PROBLEM TO SOLVE> Each line of the listing below containing the word "メッセージを受信します" should be returned.

SUPPLIED MATERIAL>

^^^^^^^^

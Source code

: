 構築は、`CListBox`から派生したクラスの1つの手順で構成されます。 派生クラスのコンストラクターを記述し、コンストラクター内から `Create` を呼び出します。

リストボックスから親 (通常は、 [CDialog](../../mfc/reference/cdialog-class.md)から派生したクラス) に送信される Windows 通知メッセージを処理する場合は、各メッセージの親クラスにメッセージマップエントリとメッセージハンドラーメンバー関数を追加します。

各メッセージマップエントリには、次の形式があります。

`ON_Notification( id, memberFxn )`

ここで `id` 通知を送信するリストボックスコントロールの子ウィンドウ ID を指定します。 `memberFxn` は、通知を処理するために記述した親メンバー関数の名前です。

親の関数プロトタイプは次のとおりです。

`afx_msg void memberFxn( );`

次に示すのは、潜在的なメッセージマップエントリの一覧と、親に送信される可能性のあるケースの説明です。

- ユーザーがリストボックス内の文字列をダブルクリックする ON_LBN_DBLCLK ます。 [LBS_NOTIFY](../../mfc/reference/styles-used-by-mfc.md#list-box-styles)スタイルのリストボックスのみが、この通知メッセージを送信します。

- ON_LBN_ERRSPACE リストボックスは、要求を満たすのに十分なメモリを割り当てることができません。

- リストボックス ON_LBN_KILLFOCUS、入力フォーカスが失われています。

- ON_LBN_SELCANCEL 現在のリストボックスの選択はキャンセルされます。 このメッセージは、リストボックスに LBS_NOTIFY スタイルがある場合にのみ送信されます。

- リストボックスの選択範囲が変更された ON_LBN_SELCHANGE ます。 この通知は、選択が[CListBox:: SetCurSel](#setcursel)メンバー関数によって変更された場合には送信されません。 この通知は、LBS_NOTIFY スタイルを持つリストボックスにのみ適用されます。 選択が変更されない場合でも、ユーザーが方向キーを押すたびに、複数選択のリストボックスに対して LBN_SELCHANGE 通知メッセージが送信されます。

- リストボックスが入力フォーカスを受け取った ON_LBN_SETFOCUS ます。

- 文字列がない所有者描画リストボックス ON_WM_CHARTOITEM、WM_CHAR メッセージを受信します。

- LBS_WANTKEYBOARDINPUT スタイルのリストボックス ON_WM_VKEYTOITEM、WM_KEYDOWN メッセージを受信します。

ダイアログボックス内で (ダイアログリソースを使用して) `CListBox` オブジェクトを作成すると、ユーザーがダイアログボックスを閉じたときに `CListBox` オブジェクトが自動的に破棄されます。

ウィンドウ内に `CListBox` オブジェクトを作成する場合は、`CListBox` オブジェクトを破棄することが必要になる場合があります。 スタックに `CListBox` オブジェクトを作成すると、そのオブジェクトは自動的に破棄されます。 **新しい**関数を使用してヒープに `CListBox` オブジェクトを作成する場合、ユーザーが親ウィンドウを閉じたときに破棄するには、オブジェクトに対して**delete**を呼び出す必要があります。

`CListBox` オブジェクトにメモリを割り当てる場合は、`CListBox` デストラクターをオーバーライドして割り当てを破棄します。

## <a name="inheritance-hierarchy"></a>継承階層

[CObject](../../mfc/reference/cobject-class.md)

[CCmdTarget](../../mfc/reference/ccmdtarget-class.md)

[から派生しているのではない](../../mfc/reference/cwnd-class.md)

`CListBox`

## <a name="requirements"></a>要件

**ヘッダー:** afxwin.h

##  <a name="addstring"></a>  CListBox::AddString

^^^^^^^^

ANSWER FOR THIS EXERCISE>
- 文字列がない所有者描画リストボックス ON_WM_CHARTOITEM、WM_CHAR メッセージを受信します。
- LBS_WANTKEYBOARDINPUT スタイルのリストボックス ON_WM_VKEYTOITEM、WM_KEYDOWN メッセージを受信します。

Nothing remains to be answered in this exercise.